L'expérimentation animale a montré que XTANDI influence le système reproducteur chez les rats et les chiens mâles. Considérant l'activité pharmacologique qui consiste en l'inhibition des signaux transmis aux récepteurs aux androgènes, il n'est pas exclu qu'un effet sur la fertilité masculine se produise chez l'être humain.
Des études menées sur des rates gravides ont montré que l'enzalutamide et/ou ses métabolites sont transférés au fœtus. Après administration d'enzalutamide radiomarqué au 14C chez des rates à 14 jours de gestation à la dose de 30 mg/kg, la radioactivité maximale dans le fœtus était atteinte 4 heures et était inférieure à celle présente dans le plasma maternel avec un ratio tissu/plasma de 0,27. La radioactivité dans le fœtus diminuait à 0,08 fois la concentration maximale 72 heures après l'administration d'enzalutamide.
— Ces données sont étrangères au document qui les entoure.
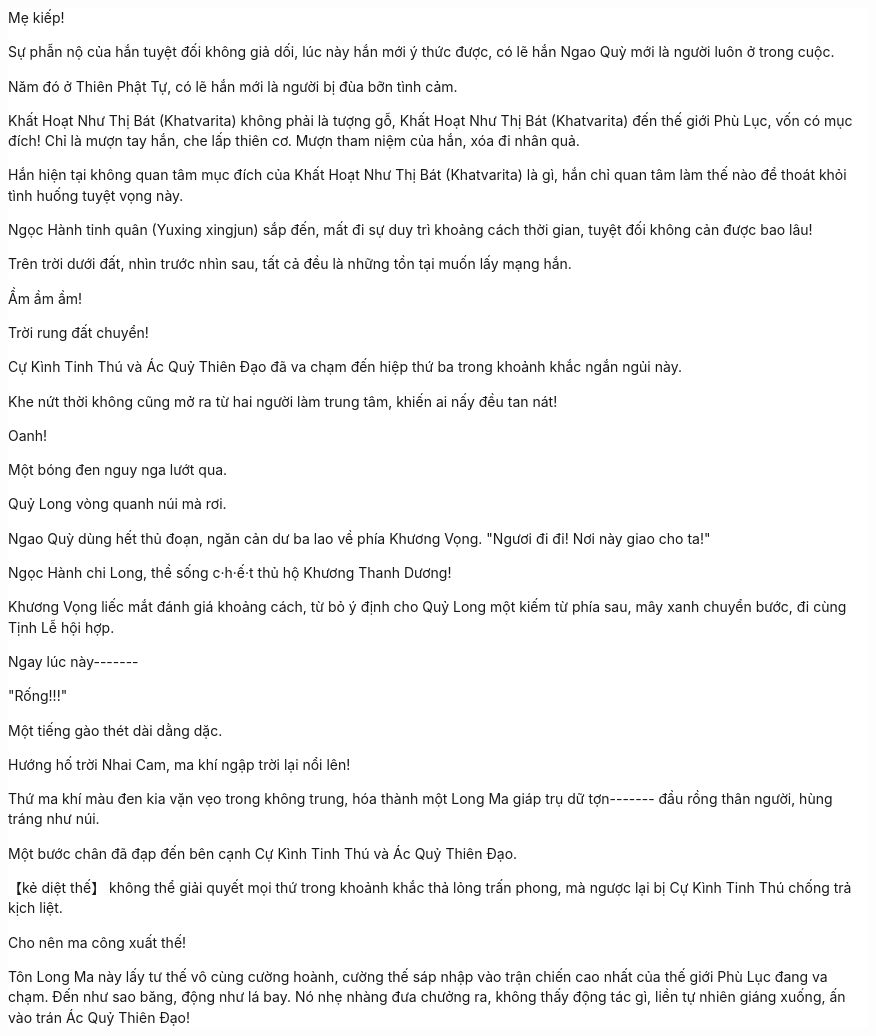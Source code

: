 Mẹ kiếp!

Sự phẫn nộ của hắn tuyệt đối không giả dối, lúc này hắn mới ý thức được, có lẽ hắn Ngao Quỳ mới là người luôn ở trong cuộc.

Năm đó ở Thiên Phật Tự, có lẽ hắn mới là người bị đùa bỡn tình cảm.

Khất Hoạt Như Thị Bát (Khatvarita) không phải là tượng gỗ, Khất Hoạt Như Thị Bát (Khatvarita) đến thế giới Phù Lục, vốn có mục đích! Chỉ là mượn tay hắn, che lấp thiên cơ. Mượn tham niệm của hắn, xóa đi nhân quả.

Hắn hiện tại không quan tâm mục đích của Khất Hoạt Như Thị Bát (Khatvarita) là gì, hắn chỉ quan tâm làm thế nào để thoát khỏi tình huống tuyệt vọng này.

Ngọc Hành tinh quân (Yuxing xingjun) sắp đến, mất đi sự duy trì khoảng cách thời gian, tuyệt đối không cản được bao lâu!

Trên trời dưới đất, nhìn trước nhìn sau, tất cả đều là những tồn tại muốn lấy mạng hắn.

Ầm ầm ầm!

Trời rung đất chuyển!

Cự Kình Tinh Thú và Ác Quỷ Thiên Đạo đã va chạm đến hiệp thứ ba trong khoảnh khắc ngắn ngủi này.

Khe nứt thời không cũng mở ra từ hai người làm trung tâm, khiến ai nấy đều tan nát!

Oanh!

Một bóng đen nguy nga lướt qua.

Quỷ Long vòng quanh núi mà rơi.

Ngao Quỳ dùng hết thủ đoạn, ngăn cản dư ba lao về phía Khương Vọng. "Ngươi đi đi! Nơi này giao cho ta!"

Ngọc Hành chi Long, thề sống c·h·ế·t thủ hộ Khương Thanh Dương!

Khương Vọng liếc mắt đánh giá khoảng cách, từ bỏ ý định cho Quỷ Long một kiếm từ phía sau, mây xanh chuyển bước, đi cùng Tịnh Lễ hội hợp.

Ngay lúc này-------

"Rống!!!"

Một tiếng gào thét dài dằng dặc.

Hướng hố trời Nhai Cam, ma khí ngập trời lại nổi lên!

Thứ ma khí màu đen kia vặn vẹo trong không trung, hóa thành một Long Ma giáp trụ dữ tợn------- đầu rồng thân người, hùng tráng như núi.

Một bước chân đã đạp đến bên cạnh Cự Kình Tinh Thú và Ác Quỷ Thiên Đạo.

【kẻ diệt thế】 không thể giải quyết mọi thứ trong khoảnh khắc thả lỏng trấn phong, mà ngược lại bị Cự Kình Tinh Thú chống trả kịch liệt.

Cho nên ma công xuất thế!

Tôn Long Ma này lấy tư thế vô cùng cường hoành, cường thế sáp nhập vào trận chiến cao nhất của thế giới Phù Lục đang va chạm. Đến như sao băng, động như lá bay. Nó nhẹ nhàng đưa chưởng ra, không thấy động tác gì, liền tự nhiên giáng xuống, ấn vào trán Ác Quỷ Thiên Đạo!
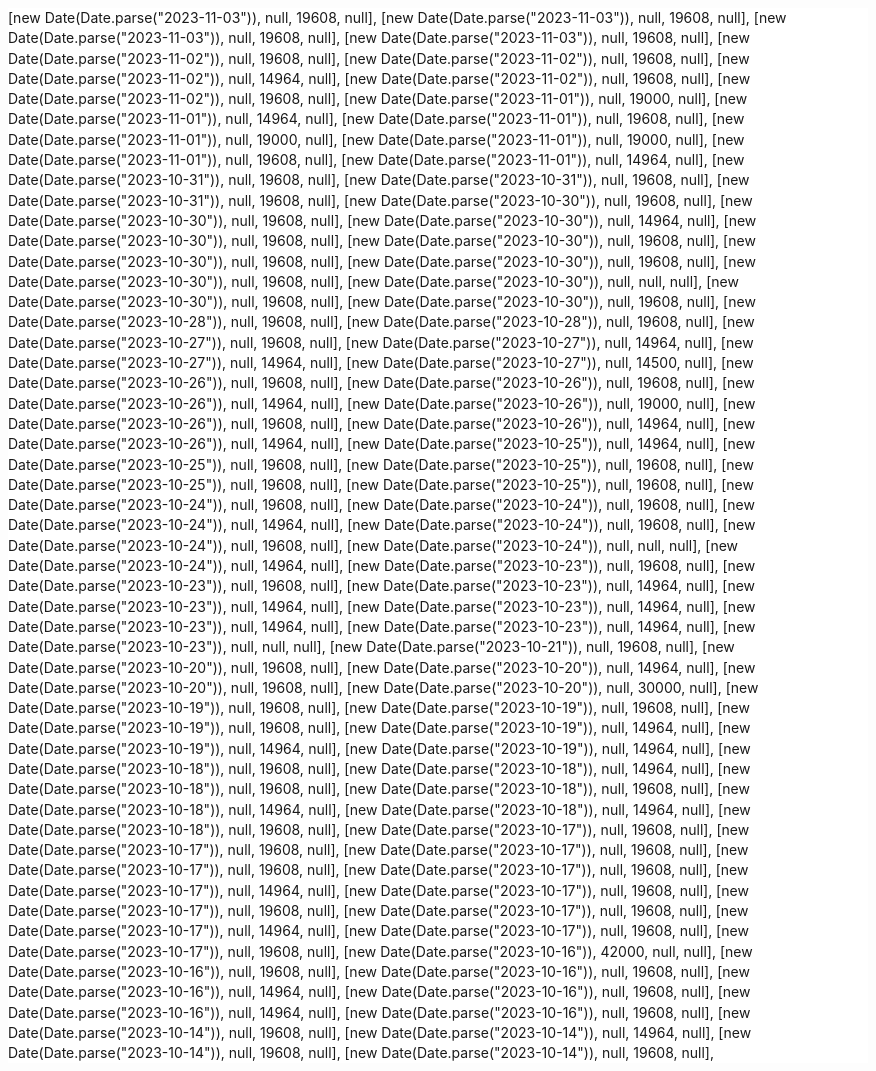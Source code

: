 [new Date(Date.parse("2023-11-03")), null, 19608, null], [new Date(Date.parse("2023-11-03")), null, 19608, null], [new Date(Date.parse("2023-11-03")), null, 19608, null], [new Date(Date.parse("2023-11-03")), null, 19608, null], [new Date(Date.parse("2023-11-02")), null, 19608, null], [new Date(Date.parse("2023-11-02")), null, 19608, null], [new Date(Date.parse("2023-11-02")), null, 14964, null], [new Date(Date.parse("2023-11-02")), null, 19608, null], [new Date(Date.parse("2023-11-02")), null, 19608, null], [new Date(Date.parse("2023-11-01")), null, 19000, null], [new Date(Date.parse("2023-11-01")), null, 14964, null], [new Date(Date.parse("2023-11-01")), null, 19608, null], [new Date(Date.parse("2023-11-01")), null, 19000, null], [new Date(Date.parse("2023-11-01")), null, 19000, null], [new Date(Date.parse("2023-11-01")), null, 19608, null], [new Date(Date.parse("2023-11-01")), null, 14964, null], [new Date(Date.parse("2023-10-31")), null, 19608, null], [new Date(Date.parse("2023-10-31")), null, 19608, null], [new Date(Date.parse("2023-10-31")), null, 19608, null], [new Date(Date.parse("2023-10-30")), null, 19608, null], [new Date(Date.parse("2023-10-30")), null, 19608, null], [new Date(Date.parse("2023-10-30")), null, 14964, null], [new Date(Date.parse("2023-10-30")), null, 19608, null], [new Date(Date.parse("2023-10-30")), null, 19608, null], [new Date(Date.parse("2023-10-30")), null, 19608, null], [new Date(Date.parse("2023-10-30")), null, 19608, null], [new Date(Date.parse("2023-10-30")), null, 19608, null], [new Date(Date.parse("2023-10-30")), null, null, null], [new Date(Date.parse("2023-10-30")), null, 19608, null], [new Date(Date.parse("2023-10-30")), null, 19608, null], [new Date(Date.parse("2023-10-28")), null, 19608, null], [new Date(Date.parse("2023-10-28")), null, 19608, null], [new Date(Date.parse("2023-10-27")), null, 19608, null], [new Date(Date.parse("2023-10-27")), null, 14964, null], [new Date(Date.parse("2023-10-27")), null, 14964, null], [new Date(Date.parse("2023-10-27")), null, 14500, null], [new Date(Date.parse("2023-10-26")), null, 19608, null], [new Date(Date.parse("2023-10-26")), null, 19608, null], [new Date(Date.parse("2023-10-26")), null, 14964, null], [new Date(Date.parse("2023-10-26")), null, 19000, null], [new Date(Date.parse("2023-10-26")), null, 19608, null], [new Date(Date.parse("2023-10-26")), null, 14964, null], [new Date(Date.parse("2023-10-26")), null, 14964, null], [new Date(Date.parse("2023-10-25")), null, 14964, null], [new Date(Date.parse("2023-10-25")), null, 19608, null], [new Date(Date.parse("2023-10-25")), null, 19608, null], [new Date(Date.parse("2023-10-25")), null, 19608, null], [new Date(Date.parse("2023-10-25")), null, 19608, null], [new Date(Date.parse("2023-10-24")), null, 19608, null], [new Date(Date.parse("2023-10-24")), null, 19608, null], [new Date(Date.parse("2023-10-24")), null, 14964, null], [new Date(Date.parse("2023-10-24")), null, 19608, null], [new Date(Date.parse("2023-10-24")), null, 19608, null], [new Date(Date.parse("2023-10-24")), null, null, null], [new Date(Date.parse("2023-10-24")), null, 14964, null], [new Date(Date.parse("2023-10-23")), null, 19608, null], [new Date(Date.parse("2023-10-23")), null, 19608, null], [new Date(Date.parse("2023-10-23")), null, 14964, null], [new Date(Date.parse("2023-10-23")), null, 14964, null], [new Date(Date.parse("2023-10-23")), null, 14964, null], [new Date(Date.parse("2023-10-23")), null, 14964, null], [new Date(Date.parse("2023-10-23")), null, 14964, null], [new Date(Date.parse("2023-10-23")), null, null, null], [new Date(Date.parse("2023-10-21")), null, 19608, null], [new Date(Date.parse("2023-10-20")), null, 19608, null], [new Date(Date.parse("2023-10-20")), null, 14964, null], [new Date(Date.parse("2023-10-20")), null, 19608, null], [new Date(Date.parse("2023-10-20")), null, 30000, null], [new Date(Date.parse("2023-10-19")), null, 19608, null], [new Date(Date.parse("2023-10-19")), null, 19608, null], [new Date(Date.parse("2023-10-19")), null, 19608, null], [new Date(Date.parse("2023-10-19")), null, 14964, null], [new Date(Date.parse("2023-10-19")), null, 14964, null], [new Date(Date.parse("2023-10-19")), null, 14964, null], [new Date(Date.parse("2023-10-18")), null, 19608, null], [new Date(Date.parse("2023-10-18")), null, 14964, null], [new Date(Date.parse("2023-10-18")), null, 19608, null], [new Date(Date.parse("2023-10-18")), null, 19608, null], [new Date(Date.parse("2023-10-18")), null, 14964, null], [new Date(Date.parse("2023-10-18")), null, 14964, null], [new Date(Date.parse("2023-10-18")), null, 19608, null], [new Date(Date.parse("2023-10-17")), null, 19608, null], [new Date(Date.parse("2023-10-17")), null, 19608, null], [new Date(Date.parse("2023-10-17")), null, 19608, null], [new Date(Date.parse("2023-10-17")), null, 19608, null], [new Date(Date.parse("2023-10-17")), null, 19608, null], [new Date(Date.parse("2023-10-17")), null, 14964, null], [new Date(Date.parse("2023-10-17")), null, 19608, null], [new Date(Date.parse("2023-10-17")), null, 19608, null], [new Date(Date.parse("2023-10-17")), null, 19608, null], [new Date(Date.parse("2023-10-17")), null, 14964, null], [new Date(Date.parse("2023-10-17")), null, 19608, null], [new Date(Date.parse("2023-10-17")), null, 19608, null], [new Date(Date.parse("2023-10-16")), 42000, null, null], [new Date(Date.parse("2023-10-16")), null, 19608, null], [new Date(Date.parse("2023-10-16")), null, 19608, null], [new Date(Date.parse("2023-10-16")), null, 14964, null], [new Date(Date.parse("2023-10-16")), null, 19608, null], [new Date(Date.parse("2023-10-16")), null, 14964, null], [new Date(Date.parse("2023-10-16")), null, 19608, null], [new Date(Date.parse("2023-10-14")), null, 19608, null], [new Date(Date.parse("2023-10-14")), null, 14964, null], [new Date(Date.parse("2023-10-14")), null, 19608, null], [new Date(Date.parse("2023-10-14")), null, 19608, null],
Les études sur des rates allaitantes ont montré que l'enzalutamide et/ou ses métabolites sont sécrétés dans le lait. Après administration orale d'enzalutamide radiomarqué au 14C à des rates allaitantes à la dose de 30 mg/kg, la radioactivité maximale dans le lait était atteinte 4 heures après l'administration et était 3,54 fois supérieure à celle présente dans le plasma maternel. Les résultats de l'étude ont également montré que l'enzalutamide et/ou ses métabolites sont transférés dans les tissus du raton via le lait et sont ensuite éliminés.
Autres données (toxicité locale, phototoxicité, immunotoxicité)
Le système nerveux central est un autre organe cible possible de la toxicité. Chez la souris (et dans une moindre mesure chez le chien et le rat), une augmentation dose-dépendante des convulsions a été observée lors d'une exposition seulement légèrement supérieure (facteur 3) à celle appliquée chez l'être humain dans le contexte thérapeutique. Ce résultat n'est pas directement explicable par l'action pharmacologique. Tant l'enzalutamide que son métabolite principal actif M2 (N-desméthyl enzalutamide) peuvent être responsables des convulsions, puisqu'ils traversent tous deux la barrière hémato-encéphalique et se lient au canal chlore du récepteur GABA et peuvent en inhiber l'activité.
L'enzalutamide n'était pas phototoxique lors des études in vitro.